Di Indonesia, 22 Desember kerap diperingati sebagai Hari Ibu. Namun, maknanya sering menyempit menjadi perayaan domestik, bunga, ucapan manis, dan pengagungan peran ibu sebagai pengasuh semata. Ini tidak salah juga, namun sebenarnya makna hari ibu sebenarnya lebih dalam dari hal-hal seperti tadi. Sejarah mencatat bahwa tanggal ini lahir dari konteks yang jauh lebih luas dan mendasar.
Tanggal 22 Desember berakar pada Kongres Perempuan Indonesia 1928, sebuah peristiwa penting yang menandai tumbuhnya kesadaran perempuan Indonesia sebagai subjek bangsa. Kongres tersebut tidak berbicara tentang sentimentalitas, melainkan tentang persoalan konkret yaitu pendidikan, perkawinan, hak sosial, dan martabat perempuan dalam masyarakat yang sedang membangun diri menuju kemerdekaan.
Dalam pengertian itulah, Hari Ibu sejatinya adalah hari kesadaran.

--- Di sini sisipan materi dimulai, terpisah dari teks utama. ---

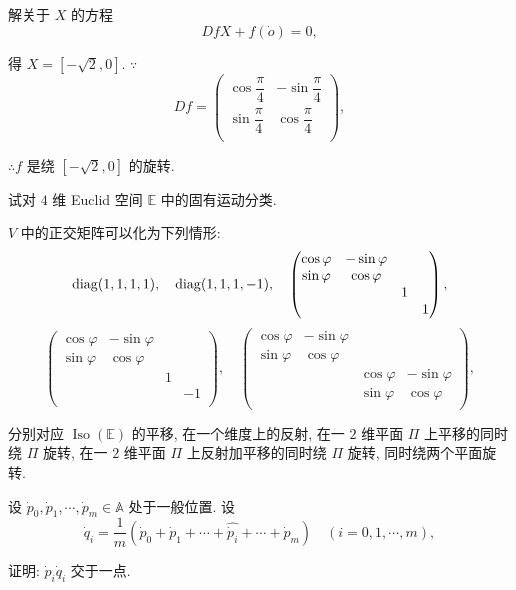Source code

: \documentclass[color=black,device=normal,lang=cn,mode=geye]{elegantnote}
\begin{document}
\begin{solution}
    解关于 $X$ 的方程
    \[DfX+f(\dot{o})=0,\]

    得 $X=[-\sqrt{2},0]$. $\because$
    \[Df=\begin{pmatrix}
        \cos\dfrac{\pi}{4} & -\sin\dfrac{\pi}{4} \\[8pt]
        \sin\dfrac{\pi}{4} & \cos\dfrac{\pi}{4} \\
    \end{pmatrix},\]

    $\therefore f$ 是绕 $[-\sqrt{2},0]$ 的旋转.
\end{solution}
\begin{exercise}%
    试对 $4$ 维 Euclid 空间 $\mathbb{E}$ 中的固有运动分类.
\end{exercise}
\begin{solution}
    $V$ 中的正交矩阵可以化为下列情形:
    \[\operatorname{diag} (1,1,1,1),\quad\operatorname{diag} (1,1,1,-1),\quad\begin{pmatrix}
        \cos\varphi & -\sin\varphi \\
        \sin\varphi & \cos\varphi \\
        && 1 \\
        &&& 1 \\
    \end{pmatrix},\]
    \[\begin{pmatrix}
        \cos\varphi & -\sin\varphi \\
        \sin\varphi & \cos\varphi \\
        && 1 \\
        &&& -1 \\
    \end{pmatrix},\quad\begin{pmatrix}
        \cos\varphi & -\sin\varphi \\
        \sin\varphi & \cos\varphi \\
        && \cos\varphi & -\sin\varphi \\
        && \sin\varphi & \cos\varphi \\
    \end{pmatrix},\]

    分别对应 $\operatorname{Iso}(\mathbb{E})$ 的平移, 在一个维度上的反射, 在一 $2$ 维平面 $\varPi$ 上平移的同时绕 $\varPi$ 旋转, 在一 $2$ 维平面 $\varPi$ 上反射加平移的同时绕 $\varPi$ 旋转, 同时绕两个平面旋转.
\end{solution}
\begin{exercisec}%
    设 $\dot{p}_0,\dot{p}_1,\cdots,\dot{p}_m\in\mathbb{A}$ 处于一般位置. 设
    \[\dot{q}_i=\dfrac{1}{m}(\dot{p}_0+\dot{p}_1+\cdots+\widehat{\dot{p}_i}+\cdots+\dot{p}_m)\quad (i=0,1,\cdots,m),\]

    证明: $\dot{p}_i\dot{q}_i$ 交于一点.
\end{exercisec}
\end{document}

Kesadaran bahwa perempuan bukan hanya penjaga rumah tangga, tetapi juga penjaga nilai. Bukan semata pengasuh generasi, melainkan pembentuk arah sosial. Perempuan hadir dalam sejarah bukan sebagai pelengkap, melainkan sebagai penggerak, di bidang pendidikan, kesehatan, budaya, ekonomi, hingga perjuangan kebangsaan.
Karena itu, emansipasi tidak semestinya dipahami sebagai upaya menyaingi laki-laki. Emansipasi adalah pengakuan atas kapasitas dan martabat. Ia tentang membuka ruang agar perempuan dapat berpikir, bekerja, dan mengambil keputusan tanpa harus menanggalkan identitasnya sebagai ibu, anak, maupun anggota komunitas. Di situlah letak kekuatannya.
Seorang ibu tidak hanya melahirkan anak. Ia juga melahirkan nilai. Ia menanamkan cara memandang dunia, rasa keadilan, dan kemanusiaan yang sering kali tanpa panggung, tanpa pidato, dan tanpa pengakuan formal. Kerja-kerja sunyi inilah yang sesungguhnya menopang keberlanjutan masyarakat.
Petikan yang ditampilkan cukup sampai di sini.